An ordinance that would take big steps towards decriminalizing marijuana in Stevens Point will be proposed on Monday, Nov. 13.
The ordinance would lower the penalty for first time possession of less than five grams of marijuana or marijuana paraphernalia from $100 to $5.
This change comes after the first offense penalty was already lowered from $300 to $100.
Neither the city’s current ordinance nor the proposed update address the penalty for the second possession of marijuana, meaning that the person would be subjected to state law to determine the penalty.
Currently second possession of marijuana is a felony.
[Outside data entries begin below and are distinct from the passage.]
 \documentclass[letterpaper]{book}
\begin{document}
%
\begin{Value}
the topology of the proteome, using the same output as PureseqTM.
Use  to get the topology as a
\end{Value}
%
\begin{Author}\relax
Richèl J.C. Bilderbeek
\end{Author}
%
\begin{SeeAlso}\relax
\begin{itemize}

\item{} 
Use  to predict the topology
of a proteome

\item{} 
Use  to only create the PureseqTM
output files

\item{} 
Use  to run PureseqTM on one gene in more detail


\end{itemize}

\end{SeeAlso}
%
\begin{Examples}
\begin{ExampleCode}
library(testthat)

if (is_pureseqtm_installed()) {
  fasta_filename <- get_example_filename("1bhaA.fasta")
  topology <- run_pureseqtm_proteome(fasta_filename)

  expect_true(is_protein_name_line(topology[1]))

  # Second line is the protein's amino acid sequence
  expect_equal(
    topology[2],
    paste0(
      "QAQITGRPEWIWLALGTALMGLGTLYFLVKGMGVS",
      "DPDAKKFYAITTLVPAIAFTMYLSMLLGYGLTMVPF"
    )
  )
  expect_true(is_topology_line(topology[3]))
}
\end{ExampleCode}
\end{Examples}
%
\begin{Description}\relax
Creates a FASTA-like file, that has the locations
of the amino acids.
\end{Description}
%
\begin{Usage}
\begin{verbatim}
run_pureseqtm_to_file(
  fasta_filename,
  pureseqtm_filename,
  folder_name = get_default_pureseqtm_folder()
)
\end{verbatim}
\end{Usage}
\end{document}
However, the city district attorney can always decline to prosecute.
The proposed ordinance will go before the Public Protection Committee next Monday.
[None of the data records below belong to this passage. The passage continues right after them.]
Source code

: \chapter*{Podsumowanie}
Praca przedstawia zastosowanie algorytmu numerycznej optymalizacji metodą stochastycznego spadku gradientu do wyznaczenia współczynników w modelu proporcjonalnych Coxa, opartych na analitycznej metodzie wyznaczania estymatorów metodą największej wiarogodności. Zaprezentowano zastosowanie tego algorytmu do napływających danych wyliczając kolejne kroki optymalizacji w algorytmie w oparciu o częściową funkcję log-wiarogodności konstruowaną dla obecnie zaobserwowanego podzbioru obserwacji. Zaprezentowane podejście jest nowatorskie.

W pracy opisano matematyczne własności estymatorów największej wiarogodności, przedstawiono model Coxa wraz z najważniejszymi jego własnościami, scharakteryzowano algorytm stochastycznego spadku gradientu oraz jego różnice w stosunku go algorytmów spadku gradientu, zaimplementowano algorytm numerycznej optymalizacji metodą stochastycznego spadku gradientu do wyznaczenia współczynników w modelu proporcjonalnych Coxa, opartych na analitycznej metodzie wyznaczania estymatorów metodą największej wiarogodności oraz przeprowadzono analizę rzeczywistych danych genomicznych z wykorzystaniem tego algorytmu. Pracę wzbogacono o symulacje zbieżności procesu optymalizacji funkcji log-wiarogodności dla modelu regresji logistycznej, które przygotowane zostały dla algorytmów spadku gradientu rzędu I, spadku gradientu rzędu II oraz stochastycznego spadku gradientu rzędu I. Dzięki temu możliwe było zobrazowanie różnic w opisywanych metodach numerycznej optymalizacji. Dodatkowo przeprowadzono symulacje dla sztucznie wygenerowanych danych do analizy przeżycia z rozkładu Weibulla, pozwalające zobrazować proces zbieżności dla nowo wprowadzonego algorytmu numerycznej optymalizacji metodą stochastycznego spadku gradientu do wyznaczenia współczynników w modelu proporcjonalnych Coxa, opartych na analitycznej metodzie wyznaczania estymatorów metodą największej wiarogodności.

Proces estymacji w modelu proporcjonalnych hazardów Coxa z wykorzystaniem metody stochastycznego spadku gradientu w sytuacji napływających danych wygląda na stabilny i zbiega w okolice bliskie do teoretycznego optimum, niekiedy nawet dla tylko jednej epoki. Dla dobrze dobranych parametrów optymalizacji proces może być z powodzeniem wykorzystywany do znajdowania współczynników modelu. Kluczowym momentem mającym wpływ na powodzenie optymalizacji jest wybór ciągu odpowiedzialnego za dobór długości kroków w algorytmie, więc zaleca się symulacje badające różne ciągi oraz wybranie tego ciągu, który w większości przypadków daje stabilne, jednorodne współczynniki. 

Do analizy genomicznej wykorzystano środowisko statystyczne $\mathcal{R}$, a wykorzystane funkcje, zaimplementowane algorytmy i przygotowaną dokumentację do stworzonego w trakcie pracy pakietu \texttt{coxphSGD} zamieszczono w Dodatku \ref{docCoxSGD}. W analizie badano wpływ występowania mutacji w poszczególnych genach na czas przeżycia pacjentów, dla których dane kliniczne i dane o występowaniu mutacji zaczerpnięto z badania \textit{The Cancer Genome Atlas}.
If the committee passes the ordinance, it will go before the city council meeting on Nov. 20. If the committee does not pass the ordinance, their decision can be challenged at the council meeting.
Local activist Ben Kollock and Mary McComb, district 9 Alderperson, are the driving forces behind this change in ordinance.
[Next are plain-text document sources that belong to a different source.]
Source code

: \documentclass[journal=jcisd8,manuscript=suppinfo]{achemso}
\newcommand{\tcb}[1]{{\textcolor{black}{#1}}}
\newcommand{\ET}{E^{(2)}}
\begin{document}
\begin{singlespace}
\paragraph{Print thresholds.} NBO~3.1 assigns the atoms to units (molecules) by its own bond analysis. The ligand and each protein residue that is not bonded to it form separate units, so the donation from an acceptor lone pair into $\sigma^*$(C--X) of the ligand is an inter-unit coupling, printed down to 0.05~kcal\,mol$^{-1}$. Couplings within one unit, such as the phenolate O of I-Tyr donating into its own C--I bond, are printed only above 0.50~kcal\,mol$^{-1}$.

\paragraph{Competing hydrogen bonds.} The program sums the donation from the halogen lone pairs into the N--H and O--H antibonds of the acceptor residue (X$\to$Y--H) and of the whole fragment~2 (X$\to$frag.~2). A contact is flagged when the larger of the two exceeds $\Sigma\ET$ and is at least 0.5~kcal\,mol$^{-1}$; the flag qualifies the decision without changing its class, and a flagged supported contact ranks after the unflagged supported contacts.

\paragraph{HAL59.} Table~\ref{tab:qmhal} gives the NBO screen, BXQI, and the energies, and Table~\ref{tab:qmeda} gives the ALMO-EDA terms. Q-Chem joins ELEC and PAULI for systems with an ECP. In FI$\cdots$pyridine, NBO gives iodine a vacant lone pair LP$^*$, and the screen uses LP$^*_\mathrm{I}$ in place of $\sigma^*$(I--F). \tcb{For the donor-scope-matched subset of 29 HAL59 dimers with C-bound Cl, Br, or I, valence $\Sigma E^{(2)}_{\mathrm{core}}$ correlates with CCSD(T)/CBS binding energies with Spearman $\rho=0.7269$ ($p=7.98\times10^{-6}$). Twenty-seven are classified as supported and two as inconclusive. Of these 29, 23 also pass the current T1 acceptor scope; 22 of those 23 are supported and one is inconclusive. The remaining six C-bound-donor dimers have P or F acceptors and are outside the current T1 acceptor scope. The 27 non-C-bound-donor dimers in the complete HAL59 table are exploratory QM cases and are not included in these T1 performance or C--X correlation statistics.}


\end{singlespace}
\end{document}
“I don’t know if the effect is going to be very great. Our police are too busy looking for serious stuff to be concerned about marijuana.” McComb said. “It definitely puts us in line with the other municipalities and states even that are decriminalizing it. It puts the law as written in line with the law as its being enforced.”
However, even if the change in ordinance were to go through, students are still subjected to university policy on marijuana use and possession.
Under UWS 18.09(3)(a) possession of marijuana on university property results fine $389.50.
Maddy Ertman, senior psychology major, said, “To me it doesn’t matter either way, but I feel like more people do that one recreationally, especially around here, more than most other drugs.”
McComb pointed out that Stevens Point isn’t the only city in Wisconsin taking the decriminalization of marijuana into its own hands. Toledo, Madison and Monona have already taken substantial steps towards marijuana decriminalization.